Source texts of formatted documents:

--

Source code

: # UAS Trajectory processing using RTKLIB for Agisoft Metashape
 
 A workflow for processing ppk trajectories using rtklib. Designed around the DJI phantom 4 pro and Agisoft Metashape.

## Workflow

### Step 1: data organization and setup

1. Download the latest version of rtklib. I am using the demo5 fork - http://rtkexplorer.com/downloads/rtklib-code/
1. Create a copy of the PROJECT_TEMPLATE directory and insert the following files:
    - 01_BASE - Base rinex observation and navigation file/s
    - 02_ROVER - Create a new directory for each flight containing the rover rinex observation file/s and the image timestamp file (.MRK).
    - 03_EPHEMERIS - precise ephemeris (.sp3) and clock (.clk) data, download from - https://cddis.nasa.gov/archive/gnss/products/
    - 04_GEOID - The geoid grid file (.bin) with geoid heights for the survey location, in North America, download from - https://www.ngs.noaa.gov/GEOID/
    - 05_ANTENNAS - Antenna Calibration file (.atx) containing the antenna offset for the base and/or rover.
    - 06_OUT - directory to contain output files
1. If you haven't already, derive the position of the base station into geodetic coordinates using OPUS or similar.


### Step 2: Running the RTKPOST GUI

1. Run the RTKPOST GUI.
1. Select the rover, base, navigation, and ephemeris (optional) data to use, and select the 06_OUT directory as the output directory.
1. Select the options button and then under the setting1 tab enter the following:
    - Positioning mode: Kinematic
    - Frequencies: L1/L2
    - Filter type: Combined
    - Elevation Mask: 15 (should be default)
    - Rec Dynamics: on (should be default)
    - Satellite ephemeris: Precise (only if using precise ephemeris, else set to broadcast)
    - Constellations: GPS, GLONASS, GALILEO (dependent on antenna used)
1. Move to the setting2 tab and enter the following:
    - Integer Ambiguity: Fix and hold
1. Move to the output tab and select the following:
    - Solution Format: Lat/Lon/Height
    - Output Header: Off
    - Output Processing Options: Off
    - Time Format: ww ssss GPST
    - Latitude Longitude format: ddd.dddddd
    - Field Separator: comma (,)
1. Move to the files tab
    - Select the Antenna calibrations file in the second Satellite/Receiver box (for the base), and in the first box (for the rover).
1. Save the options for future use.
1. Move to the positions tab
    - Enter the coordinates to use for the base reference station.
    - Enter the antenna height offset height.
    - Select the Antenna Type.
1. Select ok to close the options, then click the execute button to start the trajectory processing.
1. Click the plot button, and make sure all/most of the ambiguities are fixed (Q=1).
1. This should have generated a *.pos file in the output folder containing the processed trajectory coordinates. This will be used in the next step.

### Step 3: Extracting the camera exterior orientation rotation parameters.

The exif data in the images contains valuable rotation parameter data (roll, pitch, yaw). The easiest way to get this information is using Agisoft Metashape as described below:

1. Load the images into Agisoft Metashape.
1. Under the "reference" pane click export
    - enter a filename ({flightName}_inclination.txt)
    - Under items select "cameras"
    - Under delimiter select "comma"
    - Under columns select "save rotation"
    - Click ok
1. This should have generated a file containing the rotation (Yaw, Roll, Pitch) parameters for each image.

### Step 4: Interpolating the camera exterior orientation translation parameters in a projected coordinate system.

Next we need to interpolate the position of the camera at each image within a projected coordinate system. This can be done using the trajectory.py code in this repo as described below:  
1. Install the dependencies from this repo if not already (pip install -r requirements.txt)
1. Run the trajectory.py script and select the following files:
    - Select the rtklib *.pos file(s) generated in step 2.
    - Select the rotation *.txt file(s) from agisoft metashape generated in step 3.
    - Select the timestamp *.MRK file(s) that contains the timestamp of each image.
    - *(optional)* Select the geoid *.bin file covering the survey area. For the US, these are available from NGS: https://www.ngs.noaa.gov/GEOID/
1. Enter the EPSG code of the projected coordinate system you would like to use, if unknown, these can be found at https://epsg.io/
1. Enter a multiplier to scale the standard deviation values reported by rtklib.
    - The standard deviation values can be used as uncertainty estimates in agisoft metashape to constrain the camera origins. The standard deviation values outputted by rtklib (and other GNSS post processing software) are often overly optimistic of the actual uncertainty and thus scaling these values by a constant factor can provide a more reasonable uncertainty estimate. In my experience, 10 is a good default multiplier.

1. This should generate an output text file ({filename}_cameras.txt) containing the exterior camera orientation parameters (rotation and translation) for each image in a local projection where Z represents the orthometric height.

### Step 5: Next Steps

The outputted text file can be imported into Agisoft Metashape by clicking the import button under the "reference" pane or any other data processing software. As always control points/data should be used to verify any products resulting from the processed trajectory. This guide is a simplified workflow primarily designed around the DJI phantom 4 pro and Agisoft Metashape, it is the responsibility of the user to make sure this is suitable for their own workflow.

--

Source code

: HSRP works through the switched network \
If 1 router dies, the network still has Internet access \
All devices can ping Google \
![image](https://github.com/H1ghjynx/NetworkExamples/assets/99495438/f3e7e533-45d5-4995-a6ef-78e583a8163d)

--

## Problem statement
Working from the records above, write out verbatim only the lines from the line containing "1. Move to the output" through the line containing "- Field Separator: comma (,)".

## Task output
1. Move to the output tab and select the following:
    - Solution Format: Lat/Lon/Height
    - Output Header: Off
    - Output Processing Options: Off
    - Time Format: ww ssss GPST
    - Latitude Longitude format: ddd.dddddd
    - Field Separator: comma (,)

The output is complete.